Professor Ted Rutland has written a new report about the arrests made by the 20-member anti-gun squad.
Many of the squad’s arrests so far were not for gun crimes at all, he found. Meanwhile three-quarters of the people arrested happen to be Black—leading Rutland to argue that the squad is a public relations exercise.
“In the fall…Montrealers were pressing the police to address racial profiling,” he said.
“And what did they do? They launch an operation that aggravates the very problems we criticized them for.”
Rutland is a supporter of the idea of defunding the police, meaning cutting drastically into the police force’s budget to distribute that money into other social services that could shore up public safety.
The squad’s work led to very few charges in gun crimes, which is little surprise, considering that few of its arrests were over gun offences.
“Very few people charged by the gun squad were charged with charges related to guns,” Rutland said. “The vast majority were charged with drugs.”
In a statement, Montreal police said it set up the squad "after a series of violent incidents involving firearms," and that the officers "always conduct their investigations and responses using proven methods, without discrimination and without racism."
The force said that the investigations the unit had begun were all sparked by "reports received from the public or from informants, and always on observable and verifiable facts."
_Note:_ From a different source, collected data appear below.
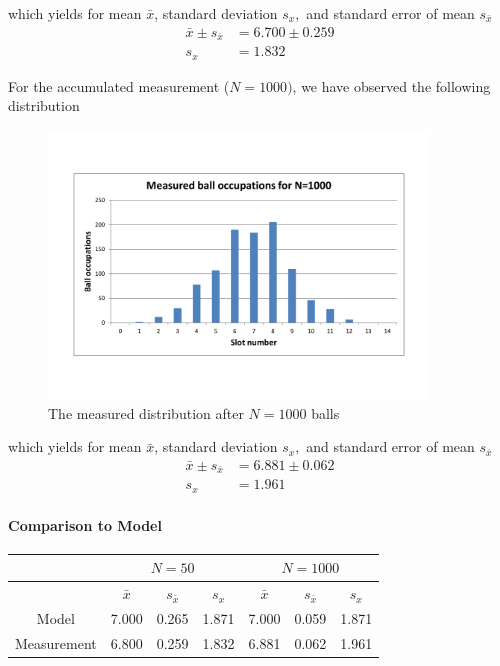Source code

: \documentclass{scrreprt}
\begin{document}
which yields for mean $\bar{x}$, standard deviation $s_x,$ and standard error of mean $s_{\bar{x}}$
\begin{align*}
\bar{x} \pm s_{\bar{x}} &= 6.700 \pm 0.259\\
s_x &= 1.832
\end{align*}

For the accumulated measurement ($N=1000)$, we have observed the following distribution

\begin{figure}[H]
    \center   
        \includegraphics[width=0.9\textwidth]{img/ball_occup_n_1000}
        \caption{The measured distribution after $N=1000$ balls}
\end{figure}

which yields for mean $\bar{x}$, standard deviation $s_x,$ and standard error of mean $s_{\bar{x}}$
\begin{align*}
\bar{x} \pm s_{\bar{x}} &= 6.881 \pm 0.062\\
s_x &= 1.961
\end{align*}

\paragraph*{Comparison to Model}

\begin{center}
    \begin{tabular}{|c|ccc|ccc|}
    \hline
    & \multicolumn{3}{c|}{$N=50$} & \multicolumn{3}{|c|}{$N=1000$}\\
    \hline \hline
    & $\bar{x}$ & $s_{\bar{x}}$ & $s_x$ & $\bar{x}$ & $s_{\bar{x}}$ & $s_x$ \\
    \hline \hline
    Model & 7.000 & 0.265 & 1.871 & 7.000 & 0.059 & 1.871\\
    \hline
    Measurement & 6.800 & 0.259 & 1.832 & 6.881 & 0.062 & 1.961\\
    \hline
    \end{tabular}
\end{center}
\end{document}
The SPVM, it said, "conducts its investigations and operations with respect for the individual rights and freedoms of all, regardless of their real or perceived ethnocultural identity."
Since December 2019, it said the squad, which it has named "Quietude," has removed more than 30 guns from Montreal.
Alain Babineau, a former Mountie who now works at the group Centre for Research Action on Race Relations, says Montreal doesn’t have a lot of gun violence compared to Canada’s other major cities.
If a lot of arrests are not leading to charges, he said, that also suggests a potential “lack of evidence,” and says that Rutland’s work deserves a closer look to figure out exactly what’s going on at the squad.